[gdal-dev] Requiring numpy for the Python bindings

Laurențiu Nicola lnicola at dend.ro
Wed Dec 6 06:58:27 PST 2023


On Wed, Dec 6, 2023, at 16:23, Greg Troxel via gdal-dev wrote:
> Keeping rust going has been an ongoing source of work and problems.
> This is partly because of not having a reasonable bootstrap story from
> C/C++, and mostly because the singleton compiler (rust is technically a
> langauge but in practice it is a single implementation, so far) has very
> aggressive requirements for the bootstrap compiler.

You might be aware of these, but there are two unrelated projects, gcc-rs (Rust front-end for GCC), and rustc_codegen_gcc (GCC back-end for rustc). These aren't going to solve the bootstrapping problems, but they can improve platform support -- not today, but a 5-year timeline seems reasonable.

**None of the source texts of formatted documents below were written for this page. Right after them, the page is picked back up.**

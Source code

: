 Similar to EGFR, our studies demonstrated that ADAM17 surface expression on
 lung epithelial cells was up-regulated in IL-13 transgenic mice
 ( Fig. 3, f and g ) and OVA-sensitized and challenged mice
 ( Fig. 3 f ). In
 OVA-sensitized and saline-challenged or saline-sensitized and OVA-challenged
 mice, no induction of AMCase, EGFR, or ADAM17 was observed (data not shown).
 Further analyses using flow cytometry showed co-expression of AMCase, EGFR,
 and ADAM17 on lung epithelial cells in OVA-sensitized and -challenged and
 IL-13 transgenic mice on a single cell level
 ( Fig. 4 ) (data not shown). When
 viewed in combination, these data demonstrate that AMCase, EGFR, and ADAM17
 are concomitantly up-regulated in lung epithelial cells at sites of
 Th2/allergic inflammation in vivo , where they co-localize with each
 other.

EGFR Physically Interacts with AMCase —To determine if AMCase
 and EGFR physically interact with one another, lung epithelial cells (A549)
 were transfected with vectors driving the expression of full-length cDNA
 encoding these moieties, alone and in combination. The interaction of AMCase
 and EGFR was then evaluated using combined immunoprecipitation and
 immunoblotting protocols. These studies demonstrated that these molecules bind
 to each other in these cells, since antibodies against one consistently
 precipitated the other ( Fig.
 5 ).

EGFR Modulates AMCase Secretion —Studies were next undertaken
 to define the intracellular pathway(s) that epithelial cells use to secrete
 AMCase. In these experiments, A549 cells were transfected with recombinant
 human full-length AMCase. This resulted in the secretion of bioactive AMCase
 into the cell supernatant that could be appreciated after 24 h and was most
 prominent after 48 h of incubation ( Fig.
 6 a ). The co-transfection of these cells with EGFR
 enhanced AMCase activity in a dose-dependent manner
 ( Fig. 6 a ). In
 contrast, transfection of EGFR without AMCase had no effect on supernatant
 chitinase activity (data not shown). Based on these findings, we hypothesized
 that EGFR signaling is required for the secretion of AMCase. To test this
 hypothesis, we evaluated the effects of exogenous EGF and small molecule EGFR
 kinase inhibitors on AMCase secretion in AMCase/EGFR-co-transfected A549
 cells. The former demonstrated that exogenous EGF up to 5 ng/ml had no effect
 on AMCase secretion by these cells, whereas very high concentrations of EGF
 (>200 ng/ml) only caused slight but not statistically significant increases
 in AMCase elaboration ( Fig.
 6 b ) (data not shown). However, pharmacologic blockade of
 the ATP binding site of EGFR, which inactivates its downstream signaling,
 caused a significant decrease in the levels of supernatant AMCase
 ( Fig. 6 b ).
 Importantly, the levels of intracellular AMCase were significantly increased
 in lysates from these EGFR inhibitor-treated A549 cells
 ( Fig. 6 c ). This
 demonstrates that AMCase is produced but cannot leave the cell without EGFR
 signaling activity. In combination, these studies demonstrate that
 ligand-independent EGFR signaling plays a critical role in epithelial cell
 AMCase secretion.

> I have no particular reason to believe it will happen.  I have seen many
> things switch to rust and cause portability problems, and there appears
> to be little concern for that during the switching process.  I don't
> know if that's not understanding, not caring, thinking that switching is
> so important that it is worth the harm, or something else I haven't
> thought of.  I therefore find it hard to reason about these choices made
> by others.

This is more subtle than "not caring". Developers care about their software enough to be willing to throw away large parts of it, in order to be able to use Rust. What they care less about is portability to platforms they've never touched. Maybe they work on x86-64 and can test on AArch64, but just because somebody does the packaging for GNU Hurd, s390x or Amiga, that doesn't mean they are required to support a platform they're never going to touch.

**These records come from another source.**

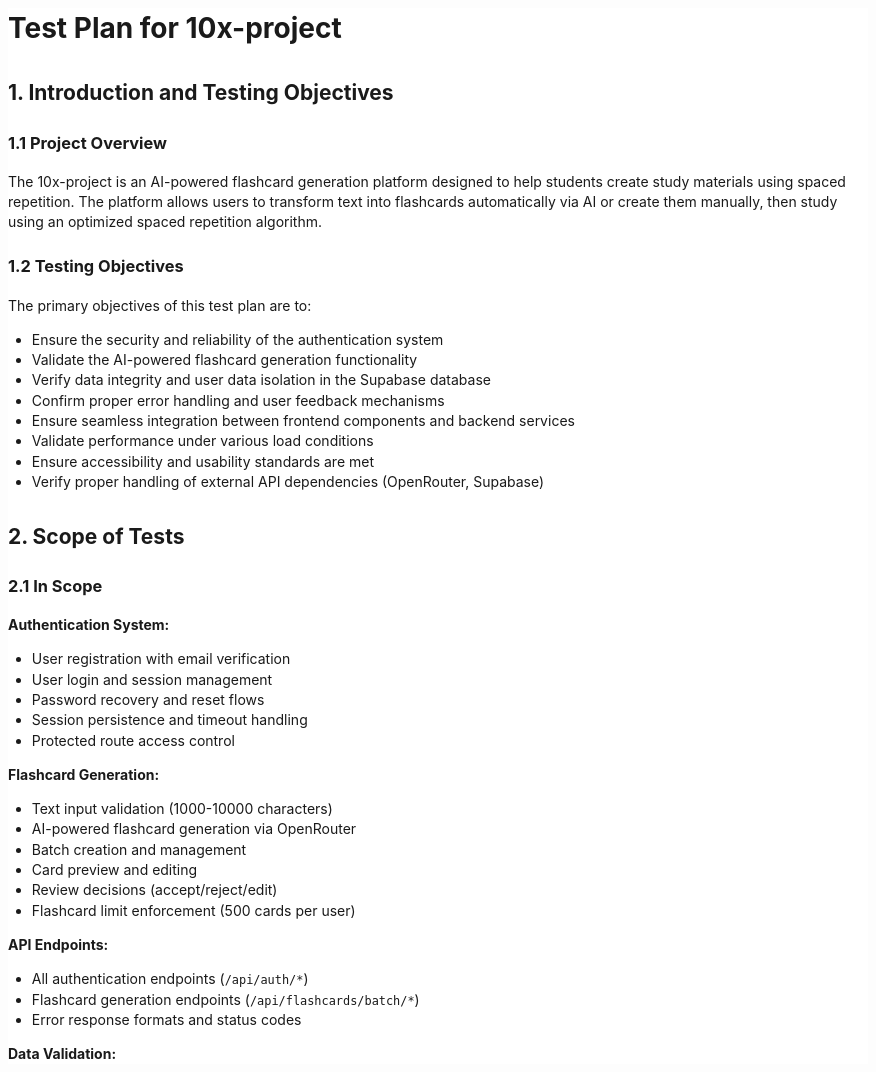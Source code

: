 # Test Plan for 10x-project

## 1. Introduction and Testing Objectives

### 1.1 Project Overview

The 10x-project is an AI-powered flashcard generation platform designed to help students create study materials using spaced repetition. The platform allows users to transform text into flashcards automatically via AI or create them manually, then study using an optimized spaced repetition algorithm.

### 1.2 Testing Objectives

The primary objectives of this test plan are to:

- Ensure the security and reliability of the authentication system
- Validate the AI-powered flashcard generation functionality
- Verify data integrity and user data isolation in the Supabase database
- Confirm proper error handling and user feedback mechanisms
- Ensure seamless integration between frontend components and backend services
- Validate performance under various load conditions
- Ensure accessibility and usability standards are met
- Verify proper handling of external API dependencies (OpenRouter, Supabase)

## 2. Scope of Tests

### 2.1 In Scope

**Authentication System:**

- User registration with email verification
- User login and session management
- Password recovery and reset flows
- Session persistence and timeout handling
- Protected route access control

**Flashcard Generation:**

- Text input validation (1000-10000 characters)
- AI-powered flashcard generation via OpenRouter
- Batch creation and management
- Card preview and editing
- Review decisions (accept/reject/edit)
- Flashcard limit enforcement (500 cards per user)

**API Endpoints:**

- All authentication endpoints (`/api/auth/*`)
- Flashcard generation endpoints (`/api/flashcards/batch/*`)
- Error response formats and status codes

**Data Validation:**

See also https://blog.yossarian.net/2021/02/28/Weird-architectures-werent-supported-to-begin-with, which raises similar points.

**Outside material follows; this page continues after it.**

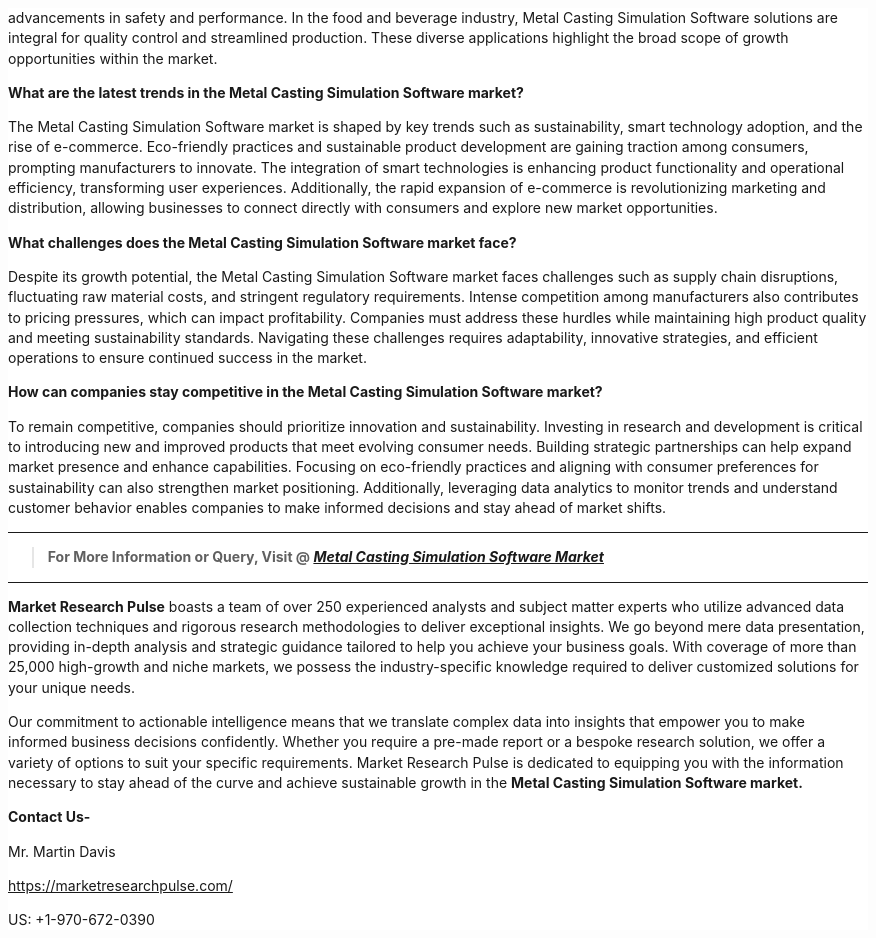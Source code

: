 advancements in safety and performance. In the food and beverage industry, Metal Casting Simulation Software solutions are integral for quality control and streamlined production. These diverse applications highlight the broad scope of growth opportunities within the market.</p><p><strong>What are the latest trends in the Metal Casting Simulation Software market?</strong></p><p>The Metal Casting Simulation Software market is shaped by key trends such as sustainability, smart technology adoption, and the rise of e-commerce. Eco-friendly practices and sustainable product development are gaining traction among consumers, prompting manufacturers to innovate. The integration of smart technologies is enhancing product functionality and operational efficiency, transforming user experiences. Additionally, the rapid expansion of e-commerce is revolutionizing marketing and distribution, allowing businesses to connect directly with consumers and explore new market opportunities.</p><p><strong>What challenges does the Metal Casting Simulation Software market face?</strong></p><p>Despite its growth potential, the Metal Casting Simulation Software market faces challenges such as supply chain disruptions, fluctuating raw material costs, and stringent regulatory requirements. Intense competition among manufacturers also contributes to pricing pressures, which can impact profitability. Companies must address these hurdles while maintaining high product quality and meeting sustainability standards. Navigating these challenges requires adaptability, innovative strategies, and efficient operations to ensure continued success in the market.</p><p><strong>How can companies stay competitive in the Metal Casting Simulation Software market?</strong></p><p>To remain competitive, companies should prioritize innovation and sustainability. Investing in research and development is critical to introducing new and improved products that meet evolving consumer needs. Building strategic partnerships can help expand market presence and enhance capabilities. Focusing on eco-friendly practices and aligning with consumer preferences for sustainability can also strengthen market positioning. Additionally, leveraging data analytics to monitor trends and understand customer behavior enables companies to make informed decisions and stay ahead of market shifts.</p><hr /><blockquote><p><strong>For More Information or Query, Visit @&nbsp;<em><a href="https://marketresearchpulse.com/report/24700/metal-casting-simulation-software-market?utm_source=Linkedin&utm_medium=0117">Metal Casting Simulation Software Market</a></em></strong></p></blockquote><hr /><p><strong>Market Research Pulse</strong> boasts a team of over 250 experienced analysts and subject matter experts who utilize advanced data collection techniques and rigorous research methodologies to deliver exceptional insights. We go beyond mere data presentation, providing in-depth analysis and strategic guidance tailored to help you achieve your business goals. With coverage of more than 25,000 high-growth and niche markets, we possess the industry-specific knowledge required to deliver customized solutions for your unique needs.</p><p>Our commitment to actionable intelligence means that we translate complex data into insights that empower you to make informed business decisions confidently. Whether you require a pre-made report or a bespoke research solution, we offer a variety of options to suit your specific requirements. Market Research Pulse is dedicated to equipping you with the information necessary to stay ahead of the curve and achieve sustainable growth in the <strong>Metal Casting Simulation Software market.</strong></p><p><strong>Contact Us-</strong></p><p>Mr. Martin Davis</p><p>https://marketresearchpulse.com/</p><p>US: +1-970-672-0390</p>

>> 6. if you're more worried about the availability of an up-to-date Rust
>> toolchain, note that a lot of "foundational" Rust libraries have
>> relatively conservative toolchain requirements. For example, the numpy
>> crate (unrelated to the Python package) supports on Rust 1.48, which
>> is from November 2020 [3].
>
> Generally from a security viewpoint, it's only ok to run maintained
> versions.  But yes, it may be that we version rust and support old, if
> rust portability deteriorates.

I mean, it builds on 1.48, but still works on future versions. If NetBSD has 1.70, it will certainly build on that version. 1.48 is just the minimum required toolchain.

> What benefit does a hard requirement bring us, that is more important
> than the downside of the current and future portability issues?

If I understand correctly, it works around a Python packaging limitation where GDAL can't properly specify or detect its optional dependencies.